# How to complete this task:
Would you quote the material below from its first line through the line containing "Através de disciplinas", exactly and with both ends included?
** Records for this task follows **
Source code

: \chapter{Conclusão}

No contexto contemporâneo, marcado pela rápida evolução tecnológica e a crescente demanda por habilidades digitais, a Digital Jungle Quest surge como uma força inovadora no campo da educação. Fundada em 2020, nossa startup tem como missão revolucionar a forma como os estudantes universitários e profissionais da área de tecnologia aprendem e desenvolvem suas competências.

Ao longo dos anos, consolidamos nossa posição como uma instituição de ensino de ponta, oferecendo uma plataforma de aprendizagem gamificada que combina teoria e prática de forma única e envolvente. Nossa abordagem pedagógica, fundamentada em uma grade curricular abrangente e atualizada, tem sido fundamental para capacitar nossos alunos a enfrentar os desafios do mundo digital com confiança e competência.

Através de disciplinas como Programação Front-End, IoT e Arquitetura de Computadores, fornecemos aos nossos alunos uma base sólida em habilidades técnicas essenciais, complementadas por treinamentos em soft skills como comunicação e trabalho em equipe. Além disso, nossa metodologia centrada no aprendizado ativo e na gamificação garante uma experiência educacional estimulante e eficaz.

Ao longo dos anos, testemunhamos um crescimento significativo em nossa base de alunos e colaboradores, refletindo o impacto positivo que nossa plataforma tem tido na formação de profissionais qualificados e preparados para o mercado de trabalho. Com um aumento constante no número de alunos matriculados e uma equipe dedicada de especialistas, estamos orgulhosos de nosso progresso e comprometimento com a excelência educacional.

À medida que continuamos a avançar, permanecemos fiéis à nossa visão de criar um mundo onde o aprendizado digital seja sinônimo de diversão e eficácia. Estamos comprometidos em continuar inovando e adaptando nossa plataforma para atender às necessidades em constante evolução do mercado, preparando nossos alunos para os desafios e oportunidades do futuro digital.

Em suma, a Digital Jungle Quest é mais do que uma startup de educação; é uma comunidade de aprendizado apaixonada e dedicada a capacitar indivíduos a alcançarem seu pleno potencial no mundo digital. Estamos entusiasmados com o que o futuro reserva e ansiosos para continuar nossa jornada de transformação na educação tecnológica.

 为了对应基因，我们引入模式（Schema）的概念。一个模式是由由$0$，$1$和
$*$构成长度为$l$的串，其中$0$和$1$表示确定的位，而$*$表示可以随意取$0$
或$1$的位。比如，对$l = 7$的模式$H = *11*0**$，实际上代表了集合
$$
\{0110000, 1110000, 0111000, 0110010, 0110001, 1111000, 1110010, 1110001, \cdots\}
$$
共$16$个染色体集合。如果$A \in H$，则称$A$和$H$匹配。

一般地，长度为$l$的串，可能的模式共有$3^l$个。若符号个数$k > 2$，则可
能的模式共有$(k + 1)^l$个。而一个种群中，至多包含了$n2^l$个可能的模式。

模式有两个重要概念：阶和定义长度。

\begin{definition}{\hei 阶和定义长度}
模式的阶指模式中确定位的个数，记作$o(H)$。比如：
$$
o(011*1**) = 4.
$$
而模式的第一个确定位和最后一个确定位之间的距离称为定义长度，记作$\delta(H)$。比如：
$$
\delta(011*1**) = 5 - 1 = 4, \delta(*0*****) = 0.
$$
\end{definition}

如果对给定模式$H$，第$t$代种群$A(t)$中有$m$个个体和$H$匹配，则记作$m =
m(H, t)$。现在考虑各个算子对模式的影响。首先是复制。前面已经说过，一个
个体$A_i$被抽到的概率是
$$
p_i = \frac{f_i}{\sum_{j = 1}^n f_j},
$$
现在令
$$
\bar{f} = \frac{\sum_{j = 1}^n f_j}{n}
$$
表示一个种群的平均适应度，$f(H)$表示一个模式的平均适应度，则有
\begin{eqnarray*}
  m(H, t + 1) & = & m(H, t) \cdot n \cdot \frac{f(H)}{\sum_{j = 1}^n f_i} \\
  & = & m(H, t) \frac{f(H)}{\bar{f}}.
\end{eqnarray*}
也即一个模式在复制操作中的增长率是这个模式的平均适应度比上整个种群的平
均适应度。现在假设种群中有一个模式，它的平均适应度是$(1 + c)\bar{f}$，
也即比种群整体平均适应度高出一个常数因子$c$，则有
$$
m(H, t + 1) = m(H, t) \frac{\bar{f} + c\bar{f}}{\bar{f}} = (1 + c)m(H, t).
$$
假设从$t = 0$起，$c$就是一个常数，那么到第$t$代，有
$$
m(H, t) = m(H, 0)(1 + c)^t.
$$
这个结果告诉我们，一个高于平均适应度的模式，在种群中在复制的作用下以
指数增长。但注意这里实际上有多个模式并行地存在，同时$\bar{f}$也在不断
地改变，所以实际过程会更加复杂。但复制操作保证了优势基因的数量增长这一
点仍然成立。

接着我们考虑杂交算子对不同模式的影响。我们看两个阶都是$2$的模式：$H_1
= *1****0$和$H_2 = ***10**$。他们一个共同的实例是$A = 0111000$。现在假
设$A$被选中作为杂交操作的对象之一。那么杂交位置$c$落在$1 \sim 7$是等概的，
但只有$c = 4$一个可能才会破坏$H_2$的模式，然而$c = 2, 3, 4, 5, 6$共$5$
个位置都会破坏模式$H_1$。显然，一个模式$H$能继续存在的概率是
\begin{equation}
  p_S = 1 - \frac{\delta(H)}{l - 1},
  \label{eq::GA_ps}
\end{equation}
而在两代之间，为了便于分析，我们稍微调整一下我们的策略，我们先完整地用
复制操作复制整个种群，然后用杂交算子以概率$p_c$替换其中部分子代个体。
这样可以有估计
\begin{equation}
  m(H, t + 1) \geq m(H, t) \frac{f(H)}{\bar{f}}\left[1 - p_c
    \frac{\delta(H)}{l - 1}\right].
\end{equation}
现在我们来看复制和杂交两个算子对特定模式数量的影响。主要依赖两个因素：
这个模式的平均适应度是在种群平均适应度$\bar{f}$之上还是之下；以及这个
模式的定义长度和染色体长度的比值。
** End of Records for this task **
# Exercise output:
Source code

: \chapter{Conclusão}

No contexto contemporâneo, marcado pela rápida evolução tecnológica e a crescente demanda por habilidades digitais, a Digital Jungle Quest surge como uma força inovadora no campo da educação. Fundada em 2020, nossa startup tem como missão revolucionar a forma como os estudantes universitários e profissionais da área de tecnologia aprendem e desenvolvem suas competências.

Ao longo dos anos, consolidamos nossa posição como uma instituição de ensino de ponta, oferecendo uma plataforma de aprendizagem gamificada que combina teoria e prática de forma única e envolvente. Nossa abordagem pedagógica, fundamentada em uma grade curricular abrangente e atualizada, tem sido fundamental para capacitar nossos alunos a enfrentar os desafios do mundo digital com confiança e competência.

Através de disciplinas como Programação Front-End, IoT e Arquitetura de Computadores, fornecemos aos nossos alunos uma base sólida em habilidades técnicas essenciais, complementadas por treinamentos em soft skills como comunicação e trabalho em equipe. Além disso, nossa metodologia centrada no aprendizado ativo e na gamificação garante uma experiência educacional estimulante e eficaz.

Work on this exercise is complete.